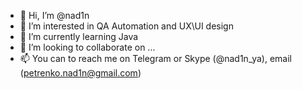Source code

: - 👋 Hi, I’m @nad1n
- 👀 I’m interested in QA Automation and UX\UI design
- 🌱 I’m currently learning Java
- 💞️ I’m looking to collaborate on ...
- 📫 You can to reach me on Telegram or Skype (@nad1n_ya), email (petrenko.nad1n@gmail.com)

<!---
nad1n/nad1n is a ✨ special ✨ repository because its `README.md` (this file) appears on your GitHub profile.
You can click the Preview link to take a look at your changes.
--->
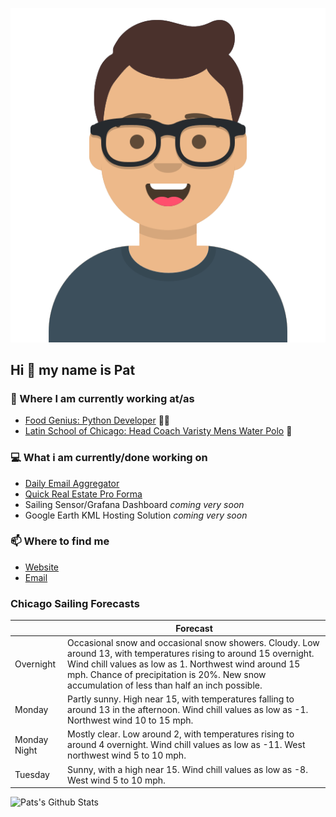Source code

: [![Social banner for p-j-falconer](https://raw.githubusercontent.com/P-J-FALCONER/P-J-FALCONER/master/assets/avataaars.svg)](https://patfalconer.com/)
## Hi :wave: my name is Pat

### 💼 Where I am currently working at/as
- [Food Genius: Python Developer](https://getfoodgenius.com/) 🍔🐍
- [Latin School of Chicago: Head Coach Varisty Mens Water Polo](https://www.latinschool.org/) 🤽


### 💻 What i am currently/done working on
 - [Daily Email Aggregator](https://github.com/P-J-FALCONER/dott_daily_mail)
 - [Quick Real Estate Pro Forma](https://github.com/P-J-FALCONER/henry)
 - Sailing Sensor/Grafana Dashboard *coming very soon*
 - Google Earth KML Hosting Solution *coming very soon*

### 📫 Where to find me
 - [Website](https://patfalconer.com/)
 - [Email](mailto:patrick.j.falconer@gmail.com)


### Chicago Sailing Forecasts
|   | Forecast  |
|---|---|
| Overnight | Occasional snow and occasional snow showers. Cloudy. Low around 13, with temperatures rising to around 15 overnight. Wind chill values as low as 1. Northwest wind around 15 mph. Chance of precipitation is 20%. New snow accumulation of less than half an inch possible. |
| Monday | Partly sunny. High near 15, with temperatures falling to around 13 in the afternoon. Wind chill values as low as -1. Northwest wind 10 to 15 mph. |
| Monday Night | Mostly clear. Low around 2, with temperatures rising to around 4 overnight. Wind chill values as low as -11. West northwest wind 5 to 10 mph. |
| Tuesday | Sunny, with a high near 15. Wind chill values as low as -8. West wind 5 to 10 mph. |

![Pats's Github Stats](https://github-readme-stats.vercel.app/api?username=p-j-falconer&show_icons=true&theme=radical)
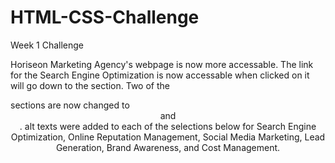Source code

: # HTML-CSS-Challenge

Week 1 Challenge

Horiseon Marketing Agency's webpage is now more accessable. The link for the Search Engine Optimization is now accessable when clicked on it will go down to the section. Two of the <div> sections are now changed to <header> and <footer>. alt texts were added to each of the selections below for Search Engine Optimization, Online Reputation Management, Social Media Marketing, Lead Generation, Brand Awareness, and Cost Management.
******
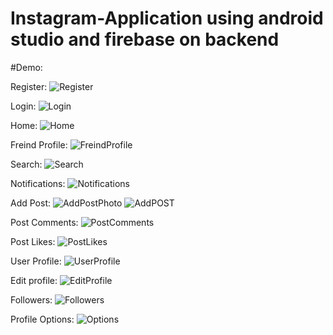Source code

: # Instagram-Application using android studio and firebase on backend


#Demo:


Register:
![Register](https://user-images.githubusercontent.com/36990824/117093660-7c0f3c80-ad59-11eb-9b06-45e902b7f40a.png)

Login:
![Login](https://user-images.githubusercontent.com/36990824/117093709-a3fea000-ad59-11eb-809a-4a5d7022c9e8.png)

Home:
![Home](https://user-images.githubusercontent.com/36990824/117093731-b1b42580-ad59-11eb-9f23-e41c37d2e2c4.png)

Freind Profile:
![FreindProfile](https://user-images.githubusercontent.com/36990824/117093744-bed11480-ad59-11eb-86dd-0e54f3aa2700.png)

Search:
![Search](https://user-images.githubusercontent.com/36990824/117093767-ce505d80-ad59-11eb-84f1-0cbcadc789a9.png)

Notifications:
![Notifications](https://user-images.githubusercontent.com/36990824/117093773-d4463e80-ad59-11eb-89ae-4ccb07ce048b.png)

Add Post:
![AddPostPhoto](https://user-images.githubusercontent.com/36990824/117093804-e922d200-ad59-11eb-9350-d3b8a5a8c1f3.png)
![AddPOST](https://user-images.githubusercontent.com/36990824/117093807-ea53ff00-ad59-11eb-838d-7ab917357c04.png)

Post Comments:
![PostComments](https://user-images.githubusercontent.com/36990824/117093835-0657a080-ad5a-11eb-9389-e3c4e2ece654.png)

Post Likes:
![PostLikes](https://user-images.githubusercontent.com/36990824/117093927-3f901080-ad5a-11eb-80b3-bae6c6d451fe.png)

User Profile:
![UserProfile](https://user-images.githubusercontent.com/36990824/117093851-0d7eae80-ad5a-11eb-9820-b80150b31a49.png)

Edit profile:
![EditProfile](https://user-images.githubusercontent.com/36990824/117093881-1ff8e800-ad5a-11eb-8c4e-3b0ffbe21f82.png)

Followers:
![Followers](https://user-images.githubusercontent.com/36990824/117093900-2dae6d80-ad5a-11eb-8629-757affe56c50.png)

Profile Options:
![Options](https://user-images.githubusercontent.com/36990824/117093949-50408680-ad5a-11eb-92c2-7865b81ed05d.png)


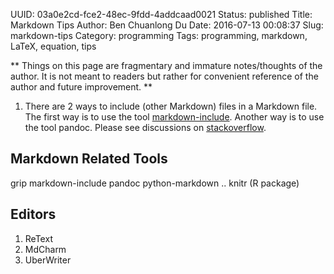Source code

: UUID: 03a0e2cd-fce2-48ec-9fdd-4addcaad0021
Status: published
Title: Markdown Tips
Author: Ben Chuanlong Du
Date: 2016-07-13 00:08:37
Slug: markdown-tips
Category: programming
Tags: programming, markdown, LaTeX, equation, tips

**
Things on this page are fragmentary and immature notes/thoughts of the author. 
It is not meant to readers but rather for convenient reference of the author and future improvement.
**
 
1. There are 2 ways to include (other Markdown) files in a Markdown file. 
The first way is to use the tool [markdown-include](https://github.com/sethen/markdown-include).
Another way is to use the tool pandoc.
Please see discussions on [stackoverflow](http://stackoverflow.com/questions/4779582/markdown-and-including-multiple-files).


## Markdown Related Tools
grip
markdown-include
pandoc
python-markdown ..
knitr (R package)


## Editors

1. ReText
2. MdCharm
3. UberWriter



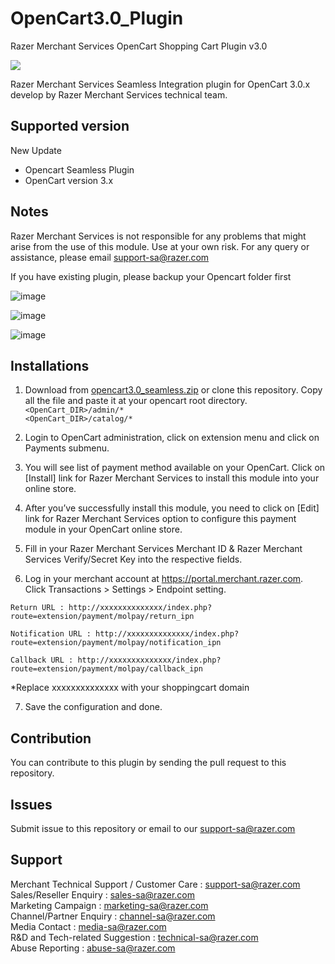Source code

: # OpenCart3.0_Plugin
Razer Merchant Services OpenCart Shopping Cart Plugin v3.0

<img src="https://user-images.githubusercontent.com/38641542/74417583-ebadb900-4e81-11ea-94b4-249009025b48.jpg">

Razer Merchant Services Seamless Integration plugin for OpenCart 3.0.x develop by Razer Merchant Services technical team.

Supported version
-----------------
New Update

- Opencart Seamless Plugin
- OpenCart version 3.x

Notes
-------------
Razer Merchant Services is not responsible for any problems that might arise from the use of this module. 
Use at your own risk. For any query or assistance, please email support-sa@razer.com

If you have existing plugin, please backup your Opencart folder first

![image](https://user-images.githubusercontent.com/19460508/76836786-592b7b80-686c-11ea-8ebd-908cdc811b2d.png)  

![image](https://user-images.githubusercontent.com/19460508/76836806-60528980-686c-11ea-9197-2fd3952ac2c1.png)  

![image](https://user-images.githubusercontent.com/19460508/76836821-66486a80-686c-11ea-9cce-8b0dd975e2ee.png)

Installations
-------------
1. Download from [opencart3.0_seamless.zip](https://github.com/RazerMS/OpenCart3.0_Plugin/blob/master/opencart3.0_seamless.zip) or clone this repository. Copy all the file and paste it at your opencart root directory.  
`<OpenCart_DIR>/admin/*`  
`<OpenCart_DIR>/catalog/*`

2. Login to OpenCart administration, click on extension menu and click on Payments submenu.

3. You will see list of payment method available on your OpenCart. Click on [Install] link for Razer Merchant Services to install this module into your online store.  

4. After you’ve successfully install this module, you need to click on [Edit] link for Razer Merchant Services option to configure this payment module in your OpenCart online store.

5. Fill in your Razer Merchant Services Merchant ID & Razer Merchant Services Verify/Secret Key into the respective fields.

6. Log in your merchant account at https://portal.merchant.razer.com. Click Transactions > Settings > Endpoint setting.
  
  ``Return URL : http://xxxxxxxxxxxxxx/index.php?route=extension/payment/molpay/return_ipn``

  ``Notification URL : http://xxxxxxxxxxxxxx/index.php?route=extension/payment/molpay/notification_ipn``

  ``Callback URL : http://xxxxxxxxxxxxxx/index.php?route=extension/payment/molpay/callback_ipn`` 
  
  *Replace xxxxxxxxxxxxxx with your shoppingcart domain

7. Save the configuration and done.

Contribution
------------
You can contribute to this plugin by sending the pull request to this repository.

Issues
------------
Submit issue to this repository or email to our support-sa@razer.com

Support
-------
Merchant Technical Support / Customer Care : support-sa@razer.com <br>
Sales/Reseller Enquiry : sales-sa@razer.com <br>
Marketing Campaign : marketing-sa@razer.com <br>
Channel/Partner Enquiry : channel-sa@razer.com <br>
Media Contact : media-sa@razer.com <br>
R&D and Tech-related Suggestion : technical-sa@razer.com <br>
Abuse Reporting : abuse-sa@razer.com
******
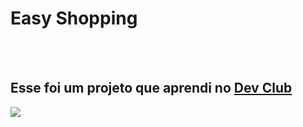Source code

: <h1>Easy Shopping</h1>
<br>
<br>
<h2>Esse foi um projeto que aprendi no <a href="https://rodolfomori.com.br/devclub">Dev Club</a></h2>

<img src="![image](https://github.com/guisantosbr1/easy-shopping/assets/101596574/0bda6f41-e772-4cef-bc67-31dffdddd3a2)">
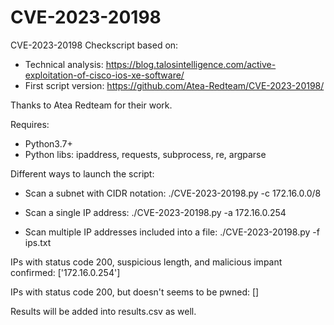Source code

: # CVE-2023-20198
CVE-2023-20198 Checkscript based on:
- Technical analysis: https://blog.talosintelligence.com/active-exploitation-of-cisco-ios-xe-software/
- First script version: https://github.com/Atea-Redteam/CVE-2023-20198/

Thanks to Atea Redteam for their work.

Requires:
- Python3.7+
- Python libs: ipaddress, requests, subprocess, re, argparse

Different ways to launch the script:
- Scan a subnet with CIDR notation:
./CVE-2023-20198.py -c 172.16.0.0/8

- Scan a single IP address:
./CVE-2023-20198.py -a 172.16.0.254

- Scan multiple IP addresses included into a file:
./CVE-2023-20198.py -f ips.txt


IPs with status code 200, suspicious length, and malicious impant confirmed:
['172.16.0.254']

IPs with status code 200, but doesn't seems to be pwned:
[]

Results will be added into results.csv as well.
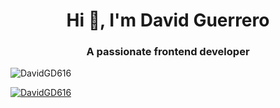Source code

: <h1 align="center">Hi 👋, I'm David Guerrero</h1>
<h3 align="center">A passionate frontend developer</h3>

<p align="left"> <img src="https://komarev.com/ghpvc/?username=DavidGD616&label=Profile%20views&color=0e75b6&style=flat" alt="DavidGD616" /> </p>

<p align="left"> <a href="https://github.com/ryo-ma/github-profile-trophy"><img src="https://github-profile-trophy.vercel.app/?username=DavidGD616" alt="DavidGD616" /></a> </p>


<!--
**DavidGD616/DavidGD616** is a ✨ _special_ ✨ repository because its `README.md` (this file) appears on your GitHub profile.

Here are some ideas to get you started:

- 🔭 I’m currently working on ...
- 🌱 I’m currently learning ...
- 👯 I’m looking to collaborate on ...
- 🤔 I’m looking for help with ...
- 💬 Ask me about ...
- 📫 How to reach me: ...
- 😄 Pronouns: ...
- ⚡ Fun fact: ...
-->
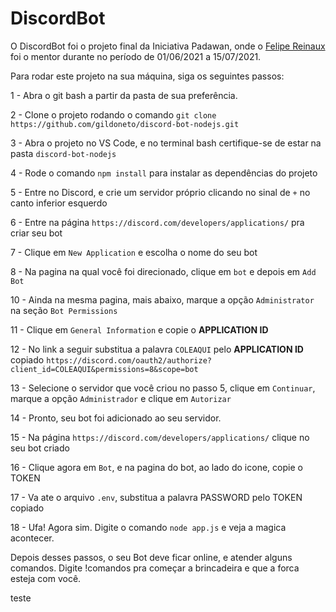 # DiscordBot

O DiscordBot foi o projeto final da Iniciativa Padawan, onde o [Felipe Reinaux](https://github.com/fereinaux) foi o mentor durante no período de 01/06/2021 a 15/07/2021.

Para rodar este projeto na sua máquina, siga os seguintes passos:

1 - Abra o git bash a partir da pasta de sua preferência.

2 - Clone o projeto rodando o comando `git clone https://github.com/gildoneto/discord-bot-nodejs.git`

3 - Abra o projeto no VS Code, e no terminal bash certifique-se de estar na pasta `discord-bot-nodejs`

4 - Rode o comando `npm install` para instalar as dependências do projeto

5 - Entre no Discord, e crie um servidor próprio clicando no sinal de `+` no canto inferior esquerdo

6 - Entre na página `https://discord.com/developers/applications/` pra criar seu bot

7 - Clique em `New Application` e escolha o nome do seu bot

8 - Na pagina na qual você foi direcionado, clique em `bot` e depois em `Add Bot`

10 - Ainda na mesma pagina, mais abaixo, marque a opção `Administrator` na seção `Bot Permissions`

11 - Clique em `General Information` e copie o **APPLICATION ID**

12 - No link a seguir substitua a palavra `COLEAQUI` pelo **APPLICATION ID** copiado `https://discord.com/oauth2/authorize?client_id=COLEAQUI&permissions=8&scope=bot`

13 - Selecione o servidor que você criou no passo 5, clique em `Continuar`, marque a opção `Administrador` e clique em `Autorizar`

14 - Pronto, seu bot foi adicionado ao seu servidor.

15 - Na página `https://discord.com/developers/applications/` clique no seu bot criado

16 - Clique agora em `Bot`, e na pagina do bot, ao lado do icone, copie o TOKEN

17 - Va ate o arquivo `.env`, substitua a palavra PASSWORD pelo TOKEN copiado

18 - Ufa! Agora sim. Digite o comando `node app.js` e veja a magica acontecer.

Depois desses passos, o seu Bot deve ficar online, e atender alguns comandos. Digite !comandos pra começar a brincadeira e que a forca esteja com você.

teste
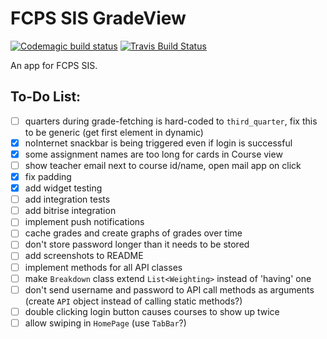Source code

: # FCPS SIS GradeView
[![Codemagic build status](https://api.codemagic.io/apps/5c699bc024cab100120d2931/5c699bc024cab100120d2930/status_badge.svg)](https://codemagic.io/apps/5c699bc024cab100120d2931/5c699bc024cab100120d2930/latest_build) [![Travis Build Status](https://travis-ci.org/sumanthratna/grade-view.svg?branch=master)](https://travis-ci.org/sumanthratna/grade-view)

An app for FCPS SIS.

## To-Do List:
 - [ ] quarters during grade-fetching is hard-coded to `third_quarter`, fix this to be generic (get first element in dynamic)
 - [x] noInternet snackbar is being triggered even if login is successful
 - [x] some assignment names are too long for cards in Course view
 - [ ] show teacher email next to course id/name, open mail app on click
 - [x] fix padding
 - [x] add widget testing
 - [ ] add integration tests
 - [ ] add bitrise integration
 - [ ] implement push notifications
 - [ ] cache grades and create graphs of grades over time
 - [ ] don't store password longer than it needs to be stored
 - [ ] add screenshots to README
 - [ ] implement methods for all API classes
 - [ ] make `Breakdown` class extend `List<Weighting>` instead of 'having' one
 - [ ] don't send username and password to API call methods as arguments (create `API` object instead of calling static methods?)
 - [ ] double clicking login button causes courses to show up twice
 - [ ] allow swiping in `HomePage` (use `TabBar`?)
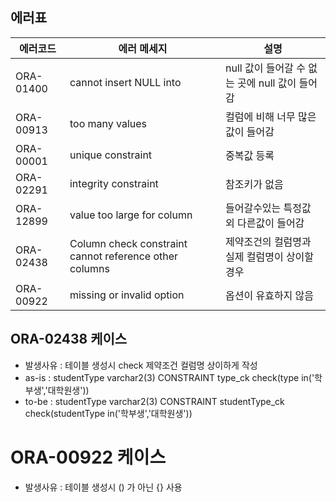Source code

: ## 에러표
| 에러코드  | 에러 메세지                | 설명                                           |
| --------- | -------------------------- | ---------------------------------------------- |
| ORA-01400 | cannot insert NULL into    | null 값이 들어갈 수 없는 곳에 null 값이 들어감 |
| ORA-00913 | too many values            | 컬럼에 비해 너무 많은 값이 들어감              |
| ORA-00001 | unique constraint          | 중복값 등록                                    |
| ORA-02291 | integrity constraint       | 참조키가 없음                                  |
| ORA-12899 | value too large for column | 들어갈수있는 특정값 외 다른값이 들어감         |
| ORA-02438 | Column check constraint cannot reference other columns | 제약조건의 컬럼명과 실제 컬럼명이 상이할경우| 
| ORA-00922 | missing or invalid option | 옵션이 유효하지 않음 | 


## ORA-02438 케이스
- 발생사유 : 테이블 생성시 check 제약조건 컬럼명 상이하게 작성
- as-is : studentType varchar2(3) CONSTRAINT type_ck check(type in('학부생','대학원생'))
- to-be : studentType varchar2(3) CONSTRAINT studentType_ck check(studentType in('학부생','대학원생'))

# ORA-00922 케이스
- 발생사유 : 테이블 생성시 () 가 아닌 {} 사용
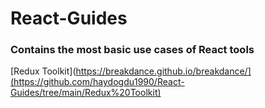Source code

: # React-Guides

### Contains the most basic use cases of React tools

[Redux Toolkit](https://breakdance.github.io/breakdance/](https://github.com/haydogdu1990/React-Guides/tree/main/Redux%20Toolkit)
******
#### EXERCISE GOAL:
Please work out how many lines of the records contain "TOKEN" and give only that number.

#### ANSWER SECTION:
2